*** Opening EXTRACTED INFORMATION ***

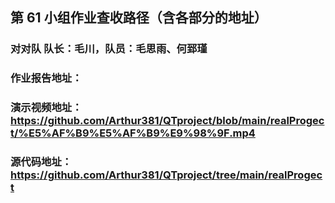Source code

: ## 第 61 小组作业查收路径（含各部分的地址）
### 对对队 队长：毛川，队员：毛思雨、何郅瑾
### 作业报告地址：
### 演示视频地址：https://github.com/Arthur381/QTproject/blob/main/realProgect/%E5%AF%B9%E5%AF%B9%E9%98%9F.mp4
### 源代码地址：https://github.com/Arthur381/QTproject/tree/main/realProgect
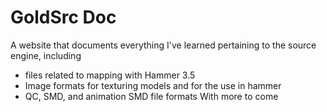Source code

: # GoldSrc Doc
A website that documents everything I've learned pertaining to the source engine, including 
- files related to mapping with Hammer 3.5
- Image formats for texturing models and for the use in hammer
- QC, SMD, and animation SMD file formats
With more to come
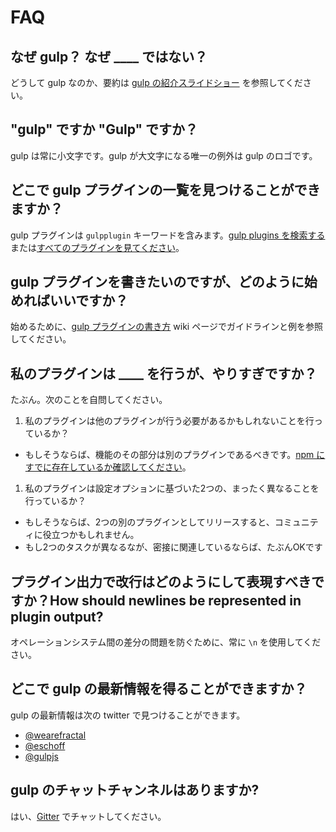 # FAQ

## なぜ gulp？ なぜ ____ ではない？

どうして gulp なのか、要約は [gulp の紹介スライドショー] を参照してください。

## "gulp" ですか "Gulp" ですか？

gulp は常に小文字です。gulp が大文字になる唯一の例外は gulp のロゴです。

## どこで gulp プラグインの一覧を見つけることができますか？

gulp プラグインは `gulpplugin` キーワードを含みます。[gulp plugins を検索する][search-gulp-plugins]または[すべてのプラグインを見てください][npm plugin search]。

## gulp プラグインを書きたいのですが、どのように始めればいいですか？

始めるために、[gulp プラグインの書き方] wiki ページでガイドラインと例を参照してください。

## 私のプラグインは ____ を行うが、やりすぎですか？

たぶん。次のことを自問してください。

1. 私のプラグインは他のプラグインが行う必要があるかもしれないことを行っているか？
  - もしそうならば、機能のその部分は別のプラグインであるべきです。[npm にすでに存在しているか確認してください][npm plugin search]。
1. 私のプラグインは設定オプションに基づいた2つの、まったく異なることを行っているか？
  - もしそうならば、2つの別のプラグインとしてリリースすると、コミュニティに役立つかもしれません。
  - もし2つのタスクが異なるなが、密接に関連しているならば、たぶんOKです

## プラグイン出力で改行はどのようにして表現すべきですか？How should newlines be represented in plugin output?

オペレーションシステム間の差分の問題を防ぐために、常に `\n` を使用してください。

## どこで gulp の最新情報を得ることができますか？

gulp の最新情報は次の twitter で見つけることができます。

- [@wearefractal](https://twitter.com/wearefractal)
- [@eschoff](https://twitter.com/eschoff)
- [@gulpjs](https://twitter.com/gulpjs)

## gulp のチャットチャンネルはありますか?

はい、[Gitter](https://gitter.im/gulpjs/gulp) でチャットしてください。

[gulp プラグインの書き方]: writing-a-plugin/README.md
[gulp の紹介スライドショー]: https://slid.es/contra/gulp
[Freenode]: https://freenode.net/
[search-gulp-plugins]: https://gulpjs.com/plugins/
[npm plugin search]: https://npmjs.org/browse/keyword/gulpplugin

*** Closing EXTRACTED INFORMATION ***
*** Opening EXTRACTED INFORMATION ***

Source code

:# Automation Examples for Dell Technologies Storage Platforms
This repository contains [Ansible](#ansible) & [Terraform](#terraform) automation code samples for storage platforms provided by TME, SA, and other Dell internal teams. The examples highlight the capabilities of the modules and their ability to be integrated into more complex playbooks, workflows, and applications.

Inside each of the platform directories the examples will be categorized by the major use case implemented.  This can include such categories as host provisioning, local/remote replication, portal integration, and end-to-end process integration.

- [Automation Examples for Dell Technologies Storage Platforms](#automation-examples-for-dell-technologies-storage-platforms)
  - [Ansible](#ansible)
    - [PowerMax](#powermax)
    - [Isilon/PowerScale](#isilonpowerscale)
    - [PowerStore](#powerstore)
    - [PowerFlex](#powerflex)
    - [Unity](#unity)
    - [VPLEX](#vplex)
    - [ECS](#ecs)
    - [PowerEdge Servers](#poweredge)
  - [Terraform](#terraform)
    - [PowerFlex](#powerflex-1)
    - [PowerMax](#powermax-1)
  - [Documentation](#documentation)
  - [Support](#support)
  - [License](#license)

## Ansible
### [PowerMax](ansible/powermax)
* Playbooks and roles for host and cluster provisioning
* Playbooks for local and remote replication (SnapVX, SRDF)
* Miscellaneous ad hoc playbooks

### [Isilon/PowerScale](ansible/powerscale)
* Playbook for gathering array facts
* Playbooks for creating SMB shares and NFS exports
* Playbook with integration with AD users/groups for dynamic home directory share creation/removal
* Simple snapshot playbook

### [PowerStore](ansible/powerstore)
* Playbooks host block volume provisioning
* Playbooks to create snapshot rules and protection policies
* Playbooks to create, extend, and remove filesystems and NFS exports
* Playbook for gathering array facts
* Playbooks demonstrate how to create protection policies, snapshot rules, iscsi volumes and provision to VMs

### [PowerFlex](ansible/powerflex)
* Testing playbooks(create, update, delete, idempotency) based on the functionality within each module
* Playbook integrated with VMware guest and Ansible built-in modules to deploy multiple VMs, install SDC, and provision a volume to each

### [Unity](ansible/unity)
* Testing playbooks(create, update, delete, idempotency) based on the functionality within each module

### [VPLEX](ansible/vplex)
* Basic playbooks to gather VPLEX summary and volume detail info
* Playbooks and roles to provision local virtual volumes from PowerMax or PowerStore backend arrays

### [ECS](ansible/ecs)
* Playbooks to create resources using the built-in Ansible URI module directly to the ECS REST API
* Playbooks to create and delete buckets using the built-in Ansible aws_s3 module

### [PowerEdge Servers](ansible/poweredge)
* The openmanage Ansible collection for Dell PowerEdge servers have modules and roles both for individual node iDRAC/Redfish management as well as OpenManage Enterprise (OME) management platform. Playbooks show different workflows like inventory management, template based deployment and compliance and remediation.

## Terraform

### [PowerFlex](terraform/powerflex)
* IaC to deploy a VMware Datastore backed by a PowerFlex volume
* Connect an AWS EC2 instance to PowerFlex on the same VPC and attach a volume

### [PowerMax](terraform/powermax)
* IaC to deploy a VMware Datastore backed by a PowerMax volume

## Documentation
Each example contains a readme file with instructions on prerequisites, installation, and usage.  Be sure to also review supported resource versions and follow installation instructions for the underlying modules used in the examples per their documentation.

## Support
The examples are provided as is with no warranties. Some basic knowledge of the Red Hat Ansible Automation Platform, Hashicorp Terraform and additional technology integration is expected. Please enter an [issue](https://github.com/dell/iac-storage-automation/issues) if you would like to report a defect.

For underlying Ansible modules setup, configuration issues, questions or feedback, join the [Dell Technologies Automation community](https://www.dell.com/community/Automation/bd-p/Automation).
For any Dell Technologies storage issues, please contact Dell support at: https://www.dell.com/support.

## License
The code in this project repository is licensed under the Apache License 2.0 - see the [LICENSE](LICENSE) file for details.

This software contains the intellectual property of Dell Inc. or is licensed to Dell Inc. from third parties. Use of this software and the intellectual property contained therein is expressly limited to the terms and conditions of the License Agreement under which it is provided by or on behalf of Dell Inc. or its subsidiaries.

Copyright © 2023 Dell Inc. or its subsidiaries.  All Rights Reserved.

*** Closing EXTRACTED INFORMATION ***

=== EXERCISE DESCRIPTION ===
With pictures omitted, repeat the entries above word for word from the line holding "# GoldSrc Doc" down to the line holding "- もし2つのタスクが異なるなが、密接に関連しているならば、たぶんOKです", keeping both of those lines.

=== WRITTEN RESPONSE ===
: # GoldSrc Doc
A website that documents everything I've learned pertaining to the source engine, including 
- files related to mapping with Hammer 3.5
- Image formats for texturing models and for the use in hammer
- QC, SMD, and animation SMD file formats
With more to come
 # FAQ

## なぜ gulp？ なぜ ____ ではない？

どうして gulp なのか、要約は [gulp の紹介スライドショー] を参照してください。

## "gulp" ですか "Gulp" ですか？

gulp は常に小文字です。gulp が大文字になる唯一の例外は gulp のロゴです。

## どこで gulp プラグインの一覧を見つけることができますか？

gulp プラグインは `gulpplugin` キーワードを含みます。[gulp plugins を検索する][search-gulp-plugins]または[すべてのプラグインを見てください][npm plugin search]。

## gulp プラグインを書きたいのですが、どのように始めればいいですか？

始めるために、[gulp プラグインの書き方] wiki ページでガイドラインと例を参照してください。

## 私のプラグインは ____ を行うが、やりすぎですか？

たぶん。次のことを自問してください。

1. 私のプラグインは他のプラグインが行う必要があるかもしれないことを行っているか？
  - もしそうならば、機能のその部分は別のプラグインであるべきです。[npm にすでに存在しているか確認してください][npm plugin search]。
1. 私のプラグインは設定オプションに基づいた2つの、まったく異なることを行っているか？
  - もしそうならば、2つの別のプラグインとしてリリースすると、コミュニティに役立つかもしれません。
  - もし2つのタスクが異なるなが、密接に関連しているならば、たぶんOKです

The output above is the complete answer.